> **PROBLEM STATEMENT**
Locate the line bearing "collect many processes" in the material below, then reproduce it and each following line up to and including the line bearing "Processes are divided".

----

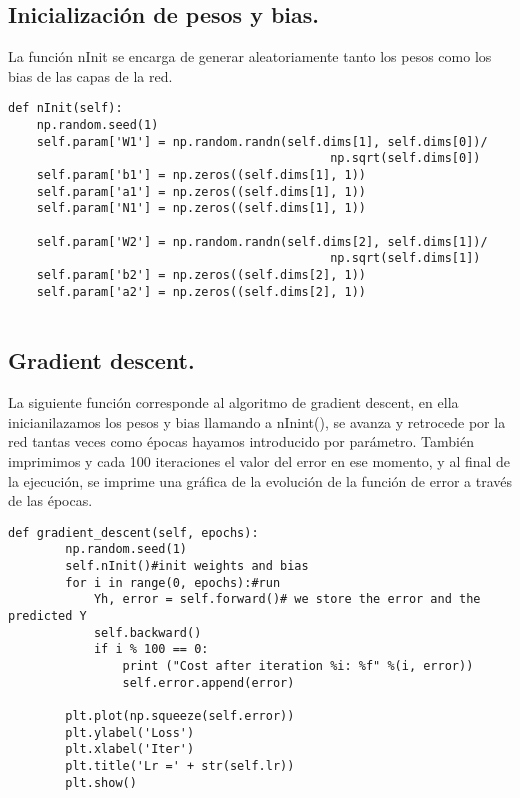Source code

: \documentclass[a4paper,10pt]{article}
\begin{document}
\subsection{Inicialización de pesos y bias.}
\noindent
La función nInit se encarga de generar aleatoriamente tanto los pesos como los bias de las capas de la red.
\begin{lstlisting}
def nInit(self): 
    np.random.seed(1)
    self.param['W1'] = np.random.randn(self.dims[1], self.dims[0])/ 
                                             np.sqrt(self.dims[0]) 
    self.param['b1'] = np.zeros((self.dims[1], 1))   
    self.param['a1'] = np.zeros((self.dims[1], 1))        
    self.param['N1'] = np.zeros((self.dims[1], 1))             
     
    self.param['W2'] = np.random.randn(self.dims[2], self.dims[1])/ 
                                             np.sqrt(self.dims[1]) 
    self.param['b2'] = np.zeros((self.dims[2], 1))     
    self.param['a2'] = np.zeros((self.dims[2], 1))   
      
\end{lstlisting}
\subsection{Gradient descent.}
\noindent
La siguiente función corresponde al algoritmo de gradient descent, en ella inicianilazamos los pesos y bias llamando a nInint(), se avanza y retrocede por la red tantas veces como épocas hayamos introducido por parámetro. También imprimimos y cada 100 iteraciones el valor del error en ese momento, y al final de la ejecución, se imprime una gráfica de la evolución de la función de error a través de las épocas.
\begin{lstlisting}
def gradient_descent(self, epochs):
        np.random.seed(1)                         
        self.nInit()#init weights and bias
        for i in range(0, epochs):#run
            Yh, error = self.forward()# we store the error and the predicted Y
            self.backward()
            if i % 100 == 0:
                print ("Cost after iteration %i: %f" %(i, error)) 
                self.error.append(error) 

        plt.plot(np.squeeze(self.error))
        plt.ylabel('Loss')
        plt.xlabel('Iter')
        plt.title('Lr =' + str(self.lr))
        plt.show()        

\end{lstlisting}
\end{document}
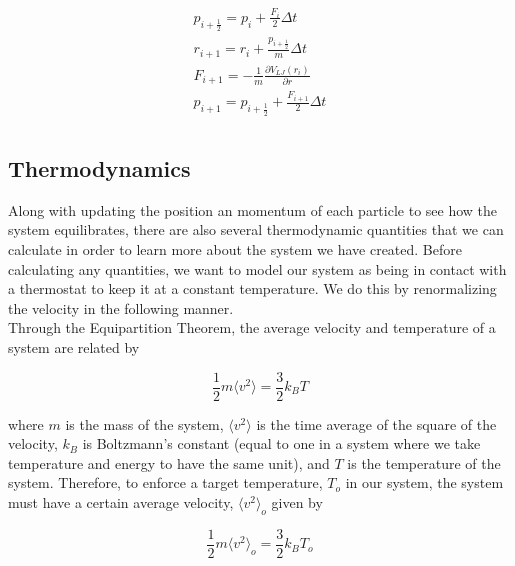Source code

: \documentclass{article}
\begin{document}
\begin{multicols}{2}

\begin{equation}
\label{verletvscheme}
\begin{split}
p_{i+\frac{1}{2}}=p_i + \frac{F_i}{2} \Delta t \\
r_{i+1}=r_i+\frac{p_{i+\frac{1}{2}}}{m} \Delta t \\
F_{i+1}=-\frac{1}{m} \frac{\partial V_{LJ}(r_i)}{\partial r} \\
p_{i+1} = p_{i+\frac{1}{2}} + \frac{F_{i+1}}{2} \Delta t \\
\end{split}
\end{equation}

\subsection{Thermodynamics}
\label{thermo}

Along with updating the position an momentum of each particle to see how the system equilibrates, there are also several thermodynamic quantities that we can calculate in order to learn more about the system we have created.  Before calculating any quantities, we want to model our system as being in contact with a thermostat to keep it at a constant temperature.  We do this by renormalizing the velocity in the following manner.  \\

Through the Equipartition Theorem, the average velocity and temperature of a system are related by

\begin{equation}
\label{vir}
\frac{1}{2}m \langle v^2 \rangle = \frac{3}{2} k_B T
\end{equation}

\noindent where $m$ is the mass of the system, $\langle v^2 \rangle$ is the time average of the square of the velocity, $k_B$ is Boltzmann's constant (equal to one in a system where we take temperature and energy to have the same unit), and $T$ is the temperature of the system.  Therefore, to enforce a target temperature, $T_o$ in our system, the system must have a certain average velocity, $\langle v^2 \rangle _o$ given by

\begin{equation}
\label{virknot}
\frac{1}{2}m \langle v^2 \rangle _o = \frac{3}{2} k_B T_o
\end{equation}


\end{multicols}
\end{document}
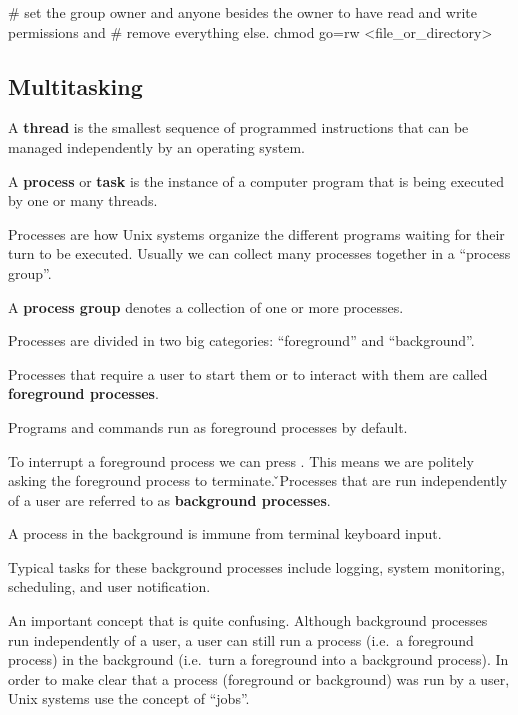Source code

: \begin{bash}
# set the group owner and anyone besides the owner to have read and write permissions and
# remove everything else.
chmod go=rw <file_or_directory>
\end{bash}
\ee

\subsection{Multitasking}

\bd[Thread]
A \textbf{thread} is the smallest sequence of programmed instructions that can be managed independently by an operating
system.
\ed

A \textbf{process} or \textbf{task} is the instance of a computer program that is being executed by one or many threads.
\ed

Processes are how Unix systems organize the different programs waiting for their turn to be executed. Usually we can
collect many processes together in a ``process group''.

A \textbf{process group} denotes a collection of one or more processes.
\ed

Processes are divided in two big categories: ``foreground'' and ``background''.

Processes that require a user to start them or to interact with them are called \textbf{foreground processes}.
\ed

\be
Programs and commands run as foreground processes by default.
\ee

To interrupt a foreground process we can press . This means we are politely asking the foreground process
to terminate. \v

Processes that are run independently of a user are referred to as \textbf{background processes}.
\ed

A process in the background is immune from terminal keyboard input.

\be
Typical tasks for these background processes include logging, system monitoring, scheduling, and user notification.
\ee

An important concept that is quite confusing. Although background processes run independently of a user, a user can
still run a process (i.e.\ a foreground process) in the background (i.e.\ turn a foreground into a background process).
In order to make clear that a process (foreground or background) was run by a user, Unix systems use the concept of
``jobs''.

----

> **EXERCISE OUTPUT**
collect many processes together in a ``process group''.

A \textbf{process group} denotes a collection of one or more processes.
\ed

Processes are divided in two big categories: ``foreground'' and ``background''.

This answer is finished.